National Mustard Museum

Specialist museum · 20th–21st century · Middleton, Wisconsin

National Mustard Museum

The National Mustard Museum in Middleton, Wisconsin, is the world’s most comprehensive collection dedicated to mustard in all its culinary, historical, and cultural dimensions, housing more than six thousand mustards from over seventy countries alongside mustard memorabilia, vintage advertising, and antique condiment vessels. Founded in 1992 by Barry Levenson, a former Wisconsin Assistant Attorney General who began collecting mustard jars following the Chicago Cubs’ 1986 World Series loss, it is both a serious repository of condiment history and one of America’s most cheerfully eccentric roadside attractions.

At a glance

Type
Specialist food and cultural history museum
Period
Founded 1992; current Middleton location from 2009
Style
Roadside attraction and serious condiment archive
Location
7477 Hubbard Avenue, Middleton, Wisconsin, USA
Coordinates
43.1027° N, 89.5260° W

Overview

The National Mustard Museum holds the world’s largest collection of prepared mustards — over six thousand jars, tubes, and containers from more than seventy countries — as well as a substantial archive of mustard-related ephemera including antique crocks, advertising posters, condiment sets, and mustard-themed novelties spanning two centuries.
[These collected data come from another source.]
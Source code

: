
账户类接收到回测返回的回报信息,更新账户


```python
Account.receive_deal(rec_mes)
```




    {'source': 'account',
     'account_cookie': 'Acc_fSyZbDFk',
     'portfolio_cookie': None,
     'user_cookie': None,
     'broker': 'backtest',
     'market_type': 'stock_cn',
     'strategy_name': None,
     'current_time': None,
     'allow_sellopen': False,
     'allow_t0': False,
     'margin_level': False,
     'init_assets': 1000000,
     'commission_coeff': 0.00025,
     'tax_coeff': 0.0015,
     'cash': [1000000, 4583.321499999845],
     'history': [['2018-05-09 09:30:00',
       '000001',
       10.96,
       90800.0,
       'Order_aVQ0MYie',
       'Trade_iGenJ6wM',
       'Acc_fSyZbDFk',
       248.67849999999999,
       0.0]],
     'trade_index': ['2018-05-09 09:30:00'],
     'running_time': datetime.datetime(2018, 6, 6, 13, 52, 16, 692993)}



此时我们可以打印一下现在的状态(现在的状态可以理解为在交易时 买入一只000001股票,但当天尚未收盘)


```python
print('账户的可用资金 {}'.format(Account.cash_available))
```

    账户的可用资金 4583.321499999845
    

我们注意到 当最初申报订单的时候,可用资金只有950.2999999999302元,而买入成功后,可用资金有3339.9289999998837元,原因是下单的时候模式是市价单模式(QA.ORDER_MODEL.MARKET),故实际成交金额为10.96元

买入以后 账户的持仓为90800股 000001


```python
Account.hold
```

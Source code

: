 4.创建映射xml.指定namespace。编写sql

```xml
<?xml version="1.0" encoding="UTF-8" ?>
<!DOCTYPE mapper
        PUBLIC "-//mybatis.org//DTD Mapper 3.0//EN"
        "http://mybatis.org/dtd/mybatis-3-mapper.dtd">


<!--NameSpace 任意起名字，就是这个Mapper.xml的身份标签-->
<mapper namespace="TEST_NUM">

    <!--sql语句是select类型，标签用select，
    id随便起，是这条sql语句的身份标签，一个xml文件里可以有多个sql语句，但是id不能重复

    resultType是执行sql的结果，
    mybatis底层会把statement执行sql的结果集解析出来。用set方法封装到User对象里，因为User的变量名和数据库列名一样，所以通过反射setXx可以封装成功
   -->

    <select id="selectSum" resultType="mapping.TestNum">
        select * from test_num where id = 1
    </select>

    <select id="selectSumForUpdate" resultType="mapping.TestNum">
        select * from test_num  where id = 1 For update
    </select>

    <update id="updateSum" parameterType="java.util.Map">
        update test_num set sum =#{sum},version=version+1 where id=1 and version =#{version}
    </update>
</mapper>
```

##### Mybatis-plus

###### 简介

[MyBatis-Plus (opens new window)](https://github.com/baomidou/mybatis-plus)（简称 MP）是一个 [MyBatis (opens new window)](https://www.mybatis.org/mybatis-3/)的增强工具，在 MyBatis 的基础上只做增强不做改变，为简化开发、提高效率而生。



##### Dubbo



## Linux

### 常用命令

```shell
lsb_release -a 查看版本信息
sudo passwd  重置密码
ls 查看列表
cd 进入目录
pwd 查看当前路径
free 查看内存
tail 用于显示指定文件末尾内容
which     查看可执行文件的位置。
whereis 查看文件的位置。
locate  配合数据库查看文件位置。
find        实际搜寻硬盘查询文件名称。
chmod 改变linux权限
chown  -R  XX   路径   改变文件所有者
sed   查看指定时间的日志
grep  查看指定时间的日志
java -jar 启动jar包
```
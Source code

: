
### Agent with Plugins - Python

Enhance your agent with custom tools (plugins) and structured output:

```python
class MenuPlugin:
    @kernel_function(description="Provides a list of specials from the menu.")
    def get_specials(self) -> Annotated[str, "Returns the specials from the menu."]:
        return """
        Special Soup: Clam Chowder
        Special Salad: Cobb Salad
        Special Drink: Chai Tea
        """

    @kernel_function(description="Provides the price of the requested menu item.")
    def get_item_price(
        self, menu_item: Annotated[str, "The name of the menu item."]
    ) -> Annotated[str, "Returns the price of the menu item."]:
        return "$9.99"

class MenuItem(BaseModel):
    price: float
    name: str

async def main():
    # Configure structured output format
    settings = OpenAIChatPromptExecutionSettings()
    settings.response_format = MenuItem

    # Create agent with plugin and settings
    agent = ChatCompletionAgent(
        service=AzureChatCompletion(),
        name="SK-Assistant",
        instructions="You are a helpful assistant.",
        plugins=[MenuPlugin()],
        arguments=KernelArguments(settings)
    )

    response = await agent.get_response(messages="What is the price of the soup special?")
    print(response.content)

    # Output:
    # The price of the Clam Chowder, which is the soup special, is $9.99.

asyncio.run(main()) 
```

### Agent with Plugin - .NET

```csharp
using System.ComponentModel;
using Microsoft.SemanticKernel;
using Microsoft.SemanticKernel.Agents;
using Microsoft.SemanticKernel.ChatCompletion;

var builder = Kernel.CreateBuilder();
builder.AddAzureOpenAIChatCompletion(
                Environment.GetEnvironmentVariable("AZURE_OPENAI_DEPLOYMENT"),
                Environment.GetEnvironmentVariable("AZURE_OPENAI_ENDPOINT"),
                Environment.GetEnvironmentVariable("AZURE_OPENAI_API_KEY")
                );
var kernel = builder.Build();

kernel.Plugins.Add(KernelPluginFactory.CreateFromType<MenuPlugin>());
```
The museum operates in a dedicated building on Hubbard Avenue in Middleton, a suburb west of Madison, and also functions as a retail store where visitors can taste and purchase mustards from around the world. It hosts the annual World’s Championship Mustard Competition (Poupon U), which attracts hundreds of entries from commercial and amateur producers.

History

Founder Barry Levenson, a lawyer working for the Wisconsin Department of Justice, has described his collecting origin story with characteristic humour: overcome with grief at the Cubs’ 1986 playoff loss, he wandered into an all-night supermarket at 2 a.m. and, hearing a voice from the mustard shelf say “if you collect us, they will come,” began buying jars. He opened the first version of the museum in 1992 in Mount Horeb, Wisconsin, in a space shared with a trolls antique shop. As the collection grew, the museum moved to its own building in Mount Horeb, then relocated to a larger facility in Middleton in 2009. Levenson retired from his legal career in 2000 to run the museum full-time, and the institution has since been featured in hundreds of international media outlets.

What you see

The museum’s displays occupy several rooms filled with jars, crocks, and containers arranged by country of origin, style, and era, with labels explaining the history of mustard production in each region. Vintage advertising lithographs and enamel signs from the late nineteenth and early twentieth centuries line the walls, and glass cases display antique silver mustard pots, ceramic mustard jars from English potteries, and novelty mustard vessels in the shape of animals, figures, and buildings. A tasting bar invites visitors to sample dozens of mustards from around the world, and the adjoining shop stocks the museum’s own branded mustard range alongside an international selection.

Cultural significance

The National Mustard Museum occupies an unusual position in American museum culture: simultaneously a genuine archive of food history — mustard is one of the oldest recorded condiments, used since ancient Rome — and a celebration of the eccentric collector’s impulse that has always driven vernacular heritage institutions. Its collection of vintage advertising and packaging constitutes a serious visual record of American and European commercial graphic design across a century, and its annual competition documents the current global diversity of artisan mustard production.

Practical information

Address
7477 Hubbard Avenue, Middleton, WI 53562
Admission
Free entry
Hours
Check mustardmuseum.com for current opening hours
Website
mustardmuseum.com

Getting there

The museum is located on Hubbard Avenue in Middleton, Wisconsin, approximately 10 km west of downtown Madison. It is most easily reached by car; ample free parking is available on site. Madison Metro Transit routes serve the Middleton area, with connections from the Madison central transit hub. The museum is conveniently close to the Madison Beltline Highway (US-12/18), making it an accessible stop for travellers passing through southern Wisconsin.